◆ INSTRUCTIONS FOR THE TASK
Among the entries below, find every line that has "begin" and pull it out.

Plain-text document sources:
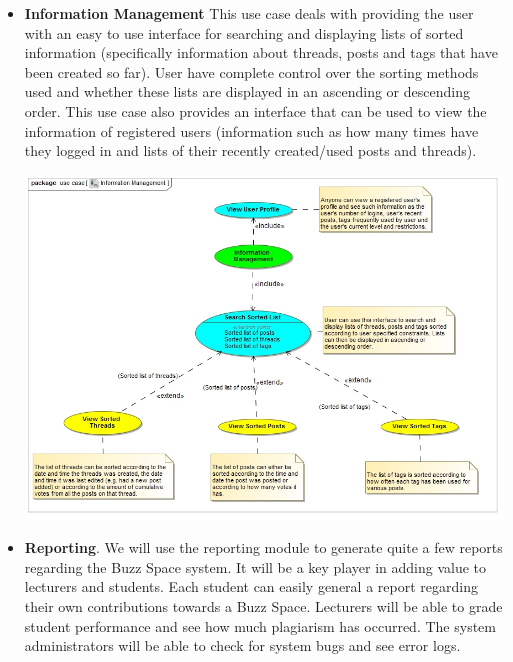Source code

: \documentclass[a4paper,12pt]{report}
\begin{document}
\begin{itemize}
\begin{center}
		\end{center}
\item  \textbf{Information Management} This use case deals with providing the user with an easy to use interface for searching and displaying lists of sorted information (specifically information about threads, posts and tags that have been created so far). User have complete control over the sorting methods used and whether these lists are displayed in an ascending or descending order. This use  case also provides an interface that can be used to view the information of registered users (information such as how many times have they logged in and lists of their recently created/used posts and threads).
		\begin{center}
  	 	\includegraphics[width=1\textwidth] {../Herman/Information_Management.jpg}\\[0.4cm]    
		\end{center}
\item \textbf{Reporting}. We will use the reporting module to generate quite a few reports regarding the Buzz Space system. It will be a key player in adding value to lecturers and students. Each student can easily general a report regarding their own contributions towards a Buzz Space. Lecturers will be able to grade student performance and see how much plagiarism has occurred. The system administrators will be able to check for system bugs and see error logs. 
		\begin{center}

\end{center}
\end{itemize}
\end{document}
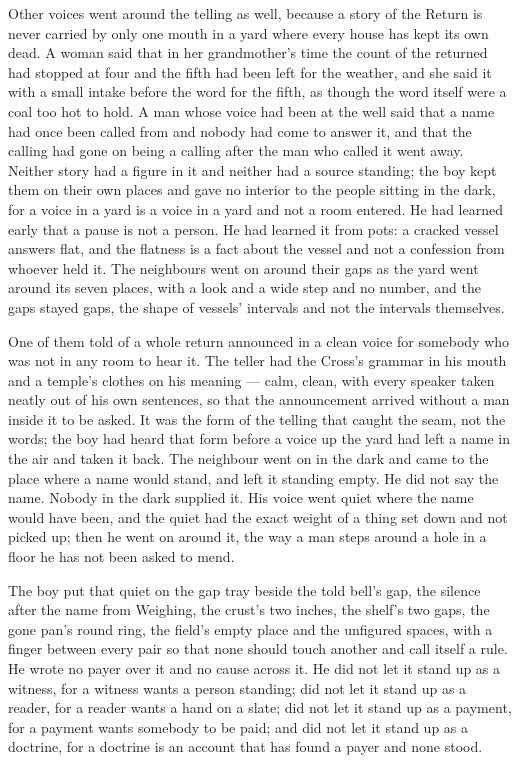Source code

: Other voices went around the telling as well, because a story of the Return is never carried by only one mouth in a yard where every house has kept its own dead. A woman said that in her grandmother's time the count of the returned had stopped at four and the fifth had been left for the weather, and she said it with a small intake before the word for the fifth, as though the word itself were a coal too hot to hold. A man whose voice had been at the well said that a name had once been called from  and nobody had come to answer it, and that the calling had gone on being a calling after the man who called it went away. Neither story had a figure in it and neither had a source standing; the boy kept them on their own places and gave no interior to the people sitting in the dark, for a voice in a yard is a voice in a yard and not a room entered. He had learned early that a pause is not a person. He had learned it from pots: a cracked vessel answers flat, and the flatness is a fact about the vessel and not a confession from whoever held it. The neighbours went on around their gaps as the yard went around its seven places, with a look and a wide step and no number, and the gaps stayed gaps, the shape of vessels' intervals and not the intervals themselves.

One of them told of a whole return announced in a clean voice for somebody who was not in any room to hear it. The teller had the Cross's grammar in his mouth and a temple's clothes on his meaning --- calm, clean, with every speaker taken neatly out of his own sentences, so that the announcement arrived without a man inside it to be asked. It was the form of the telling that caught the seam, not the words; the boy had heard that form before a voice up the yard had left a name in the air and taken it back. The neighbour went on in the dark and came to the place where a name would stand, and left it standing empty. He did not say the name. Nobody in the dark supplied it. His voice went quiet where the name would have been, and the quiet had the exact weight of a thing set down and not picked up; then he went on around it, the way a man steps around a hole in a floor he has not been asked to mend.

The boy put that quiet on the gap tray beside the told bell's gap, the silence after the name from Weighing, the crust's two inches, the shelf's two gaps, the gone pan's round ring, the field's empty place and the unfigured spaces, with a finger between every pair so that none should touch another and call itself a rule. He wrote no payer over it and no cause across it. He did not let it stand up as a witness, for a witness wants a person standing; did not let it stand up as a reader, for a reader wants a hand on a slate; did not let it stand up as a payment, for a payment wants somebody to be paid; and did not let it stand up as a doctrine, for a doctrine is an account that has found a payer and none stood.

◆ EXERCISE RESPONSE
\begin{document}
\begin{itemize}
\begin{center}
		\begin{center}
		\begin{center}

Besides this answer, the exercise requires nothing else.